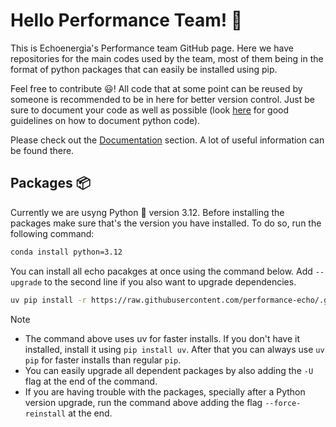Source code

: # Hello Performance Team! :rocket:

This is Echoenergia's Performance team GitHub page. Here we have repositories for the main codes used by the team, most of them being in the format of python packages that can easily be installed using pip.

Feel free to contribute :smiley:! All code that at some point can be reused by someone is recommended to be in here for better version control. Just be sure to document your code as well as possible (look [here](https://realpython.com/documenting-python-code/) for good guidelines on how to document python code).

Please check out the [Documentation](https://github.com/performance-echo/documentation) section. A lot of useful information can be found there.

## Packages :package: 

Currently we are usyng Python :snake: version 3.12. Before installing the packages make sure that's the version you have installed. To do so, run the following command:

```bash
conda install python=3.12
```

You can install all echo pacakges at once using the command below. Add `--upgrade` to the second line if you also want to upgrade dependencies. 

```bash
uv pip install -r https://raw.githubusercontent.com/performance-echo/.github/main/echo_packages.txt
```
> [!NOTE]
>
> - The command above uses uv for faster installs. If you don't have it installed, install it using `pip install uv`. After that you can always use `uv pip` for faster installs than regular `pip`.
> - You can easily upgrade all dependent packages by also adding the `-U` flag at the end of the command.
> - If you are having trouble with the packages, specially after a Python version upgrade, run the command above adding the flag `--force-reinstall` at the end.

==============================

[Exercise]
Return, word for word, the lines from the one containing "Currently we are" through the end of the data above, both ends included, and nothing else.

[Written response]
Currently we are usyng Python :snake: version 3.12. Before installing the packages make sure that's the version you have installed. To do so, run the following command:

```bash
conda install python=3.12
```

You can install all echo pacakges at once using the command below. Add `--upgrade` to the second line if you also want to upgrade dependencies. 

```bash
uv pip install -r https://raw.githubusercontent.com/performance-echo/.github/main/echo_packages.txt
```
> [!NOTE]
>
> - The command above uses uv for faster installs. If you don't have it installed, install it using `pip install uv`. After that you can always use `uv pip` for faster installs than regular `pip`.
> - You can easily upgrade all dependent packages by also adding the `-U` flag at the end of the command.
> - If you are having trouble with the packages, specially after a Python version upgrade, run the command above adding the flag `--force-reinstall` at the end.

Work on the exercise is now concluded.